**DATA FOR ANALYSIS:**
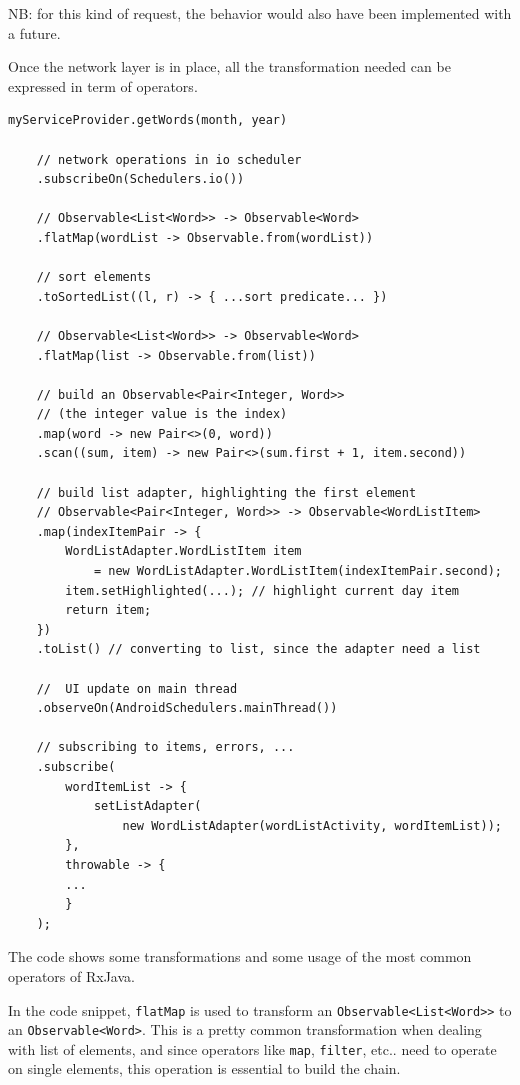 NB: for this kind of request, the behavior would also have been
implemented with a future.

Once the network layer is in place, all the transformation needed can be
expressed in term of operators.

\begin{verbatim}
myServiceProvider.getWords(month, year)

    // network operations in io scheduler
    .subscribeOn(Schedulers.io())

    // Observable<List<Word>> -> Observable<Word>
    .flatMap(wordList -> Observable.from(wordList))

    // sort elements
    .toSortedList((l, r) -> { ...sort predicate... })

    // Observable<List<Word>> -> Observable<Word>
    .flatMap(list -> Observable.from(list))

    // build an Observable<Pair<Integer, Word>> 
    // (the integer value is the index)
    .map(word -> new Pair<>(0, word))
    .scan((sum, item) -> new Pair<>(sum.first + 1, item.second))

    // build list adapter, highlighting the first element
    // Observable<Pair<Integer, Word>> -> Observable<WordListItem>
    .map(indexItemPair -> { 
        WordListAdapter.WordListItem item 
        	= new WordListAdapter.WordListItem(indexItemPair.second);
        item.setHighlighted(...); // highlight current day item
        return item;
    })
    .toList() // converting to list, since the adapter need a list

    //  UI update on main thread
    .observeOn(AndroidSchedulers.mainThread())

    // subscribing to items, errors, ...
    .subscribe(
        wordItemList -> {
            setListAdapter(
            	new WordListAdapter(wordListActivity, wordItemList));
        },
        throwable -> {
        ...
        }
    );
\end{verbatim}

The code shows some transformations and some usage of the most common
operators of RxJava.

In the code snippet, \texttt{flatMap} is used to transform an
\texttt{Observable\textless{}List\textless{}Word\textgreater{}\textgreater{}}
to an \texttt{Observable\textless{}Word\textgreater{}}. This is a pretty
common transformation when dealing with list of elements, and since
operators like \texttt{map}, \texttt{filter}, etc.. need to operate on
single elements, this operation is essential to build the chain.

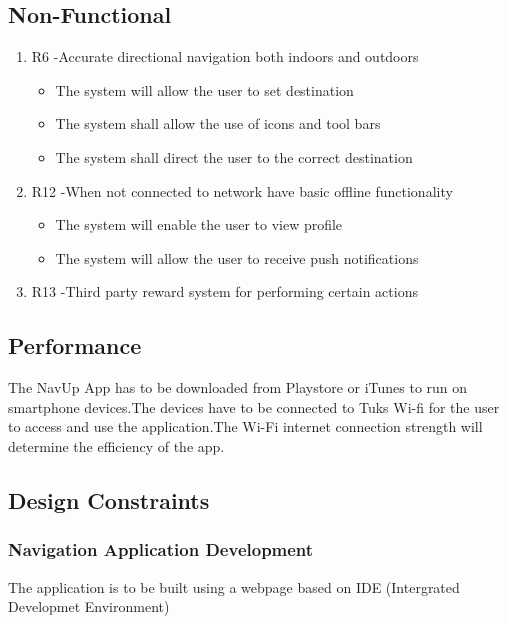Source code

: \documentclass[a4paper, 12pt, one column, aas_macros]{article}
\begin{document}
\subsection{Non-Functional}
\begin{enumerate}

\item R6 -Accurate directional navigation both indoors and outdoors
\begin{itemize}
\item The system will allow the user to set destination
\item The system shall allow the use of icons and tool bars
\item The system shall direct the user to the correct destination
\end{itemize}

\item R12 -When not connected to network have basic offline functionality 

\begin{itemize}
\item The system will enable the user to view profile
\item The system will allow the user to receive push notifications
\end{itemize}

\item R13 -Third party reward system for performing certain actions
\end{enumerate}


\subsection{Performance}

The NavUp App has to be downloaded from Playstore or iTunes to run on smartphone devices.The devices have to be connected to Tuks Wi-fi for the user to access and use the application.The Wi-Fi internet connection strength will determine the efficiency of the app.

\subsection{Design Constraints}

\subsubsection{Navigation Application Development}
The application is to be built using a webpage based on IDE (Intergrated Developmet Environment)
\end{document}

==

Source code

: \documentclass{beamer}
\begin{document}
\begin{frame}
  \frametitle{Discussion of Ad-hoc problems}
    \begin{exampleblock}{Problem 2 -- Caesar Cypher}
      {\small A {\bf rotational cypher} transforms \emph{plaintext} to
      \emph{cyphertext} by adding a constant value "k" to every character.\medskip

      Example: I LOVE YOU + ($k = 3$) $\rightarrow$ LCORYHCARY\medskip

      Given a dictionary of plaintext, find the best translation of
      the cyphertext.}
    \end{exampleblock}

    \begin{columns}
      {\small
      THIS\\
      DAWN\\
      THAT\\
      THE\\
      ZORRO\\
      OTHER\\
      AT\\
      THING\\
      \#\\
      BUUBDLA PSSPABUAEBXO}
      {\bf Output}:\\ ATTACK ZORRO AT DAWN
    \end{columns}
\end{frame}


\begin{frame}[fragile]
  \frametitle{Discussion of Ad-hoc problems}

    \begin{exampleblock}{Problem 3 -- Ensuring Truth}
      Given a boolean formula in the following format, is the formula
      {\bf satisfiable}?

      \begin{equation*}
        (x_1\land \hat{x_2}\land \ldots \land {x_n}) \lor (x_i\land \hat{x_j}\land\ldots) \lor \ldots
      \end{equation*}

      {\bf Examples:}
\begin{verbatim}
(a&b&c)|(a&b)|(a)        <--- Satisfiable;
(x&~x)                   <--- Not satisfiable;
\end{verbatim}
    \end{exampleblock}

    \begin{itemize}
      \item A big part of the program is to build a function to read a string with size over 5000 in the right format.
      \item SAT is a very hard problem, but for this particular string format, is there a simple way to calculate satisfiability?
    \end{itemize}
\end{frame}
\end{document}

**WHAT IS NEEDED:** Where a line of the data above includes the string "small", pull it out.

**ANSWER TO THIS PROBLEM:**
      {\small A {\bf rotational cypher} transforms \emph{plaintext} to
      {\small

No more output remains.